Stored items

################

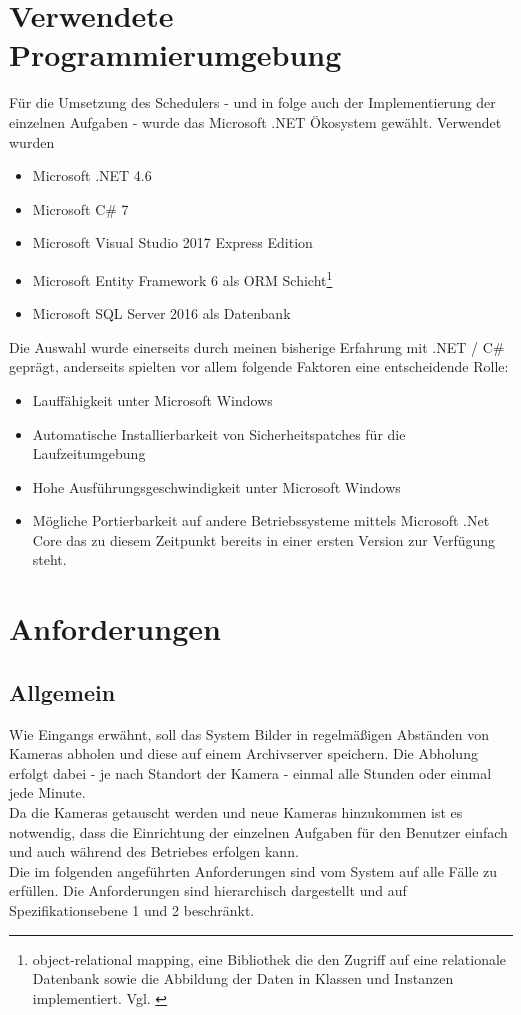 \section{Verwendete Programmierumgebung}
Für die Umsetzung des Schedulers - und in folge auch der Implementierung der einzelnen Aufgaben - wurde das Microsoft .NET Ökosystem gewählt. Verwendet wurden
\begin{itemize}
	\item Microsoft .NET 4.6
	\item Microsoft C\# 7
	\item Microsoft Visual Studio 2017 Express Edition
	\item Microsoft Entity Framework 6 als ORM Schicht\footnote{object-relational mapping, eine Bibliothek die den Zugriff auf eine relationale Datenbank sowie die Abbildung der Daten in Klassen und Instanzen implementiert. Vgl. \parencite{ef_orm} }
	\item Microsoft SQL Server 2016 als Datenbank
\end{itemize}
Die Auswahl wurde einerseits durch meinen bisherige Erfahrung mit .NET / C\# geprägt, anderseits spielten vor allem folgende Faktoren eine entscheidende Rolle:
\begin{itemize}
	\item Lauffähigkeit unter Microsoft Windows
	\item Automatische Installierbarkeit von Sicherheitspatches für die Laufzeitumgebung
	\item Hohe Ausführungsgeschwindigkeit unter Microsoft Windows
	\item Mögliche Portierbarkeit auf andere Betriebssysteme mittels Microsoft .Net Core das zu diesem Zeitpunkt bereits in einer ersten Version zur Verfügung steht.
\end{itemize}
\section{Anforderungen}\label{chap:Anforderungen}
\subsection{Allgemein}
Wie Eingangs erwähnt, soll das System Bilder in regelmäßigen Abständen von Kameras abholen und diese auf einem Archivserver speichern. Die Abholung erfolgt dabei - je nach Standort der Kamera - einmal alle Stunden oder einmal jede Minute.\\
Da die Kameras getauscht werden und neue Kameras hinzukommen ist es notwendig, dass die Einrichtung der einzelnen Aufgaben für den Benutzer einfach und auch während des Betriebes erfolgen kann.\\
Die im folgenden angeführten Anforderungen sind vom System auf alle Fälle zu erfüllen. Die Anforderungen sind hierarchisch dargestellt und auf Spezifikationsebene 1 und 2 beschränkt\parencite[S. 45]{rupp2009}.
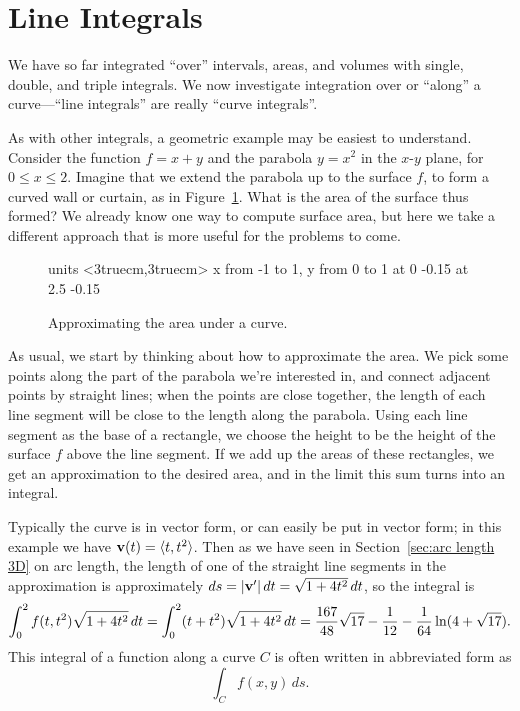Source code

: \section{Line Integrals}\label{sec:LineIntegrals}

We have so far integrated ``over'' intervals, areas, and volumes with
single, double, and triple integrals. We now investigate integration
over or ``along'' a curve---``line integrals''
are really ``curve integrals''.

As with other integrals, a geometric example may be easiest to
understand. Consider the function $f=x+y$ and the parabola $y=x^2$ in
the $x$-$y$ plane, for $0\le x\le 2$. Imagine that we extend the
parabola up to the surface $f$, to form a curved wall or curtain, as
in Figure~\ref{fig:curtain}.  What is the area of the surface thus
formed? We already know one way to compute surface area, but here we
take a different approach that is more useful for the
problems to come.

\begin{figure}[H]
\centerline{
\vbox{\beginpicture
\normalgraphs
\setcoordinatesystem units <3truecm,3truecm>
\setplotarea x from -1 to 1, y from 0 to 1
 at 0 -0.15
 at 2.5 -0.15
\endpicture}}
\caption{Approximating the area under a curve. \label{fig:curtain}}
\end{figure}

As usual, we start by thinking about how to approximate the area. We
pick some points along the part of the parabola we're interested in,
and connect adjacent points by straight lines; when the points are
close together, the length of each line segment will be close to the
length along the parabola. Using each line segment as the base of a
rectangle, we choose the height to be the height of the surface $f$
above the line segment. If we add up the areas of these rectangles, we
get an approximation to the desired area, and in the limit this sum
turns into an integral.

Typically the curve is in vector form, or can easily be put in vector
form; in this example we have ${\bf v}(t)=\langle t,t^2\rangle$. Then as
we have seen in Section~\ref{sec:arc length 3D} on arc length, the
length of one of the straight line segments in the approximation is
approximately $ds=|{\bf v}'|\,dt=\sqrt{1+4t^2}\,dt$, so the integral is
$$\int_0^2 f(t,t^2)\sqrt{1+4t^2}\,dt
=\int_0^2 (t+t^2)\sqrt{1+4t^2}\,dt=
{167\over48}\sqrt{17}-{1\over12}-{1\over64}\ln(4+\sqrt{17}).
$$
This integral of a function along a curve $C$ is often written in
abbreviated form as
$$\int_C f(x,y)\,ds.$$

################

• **TASK PROMPT**
Filter the data for the string "einzelnen" and copy every line that has it.

• **WRITTEN ANSWER**
Für die Umsetzung des Schedulers - und in folge auch der Implementierung der einzelnen Aufgaben - wurde das Microsoft .NET Ökosystem gewählt. Verwendet wurden
Da die Kameras getauscht werden und neue Kameras hinzukommen ist es notwendig, dass die Einrichtung der einzelnen Aufgaben für den Benutzer einfach und auch während des Betriebes erfolgen kann.\\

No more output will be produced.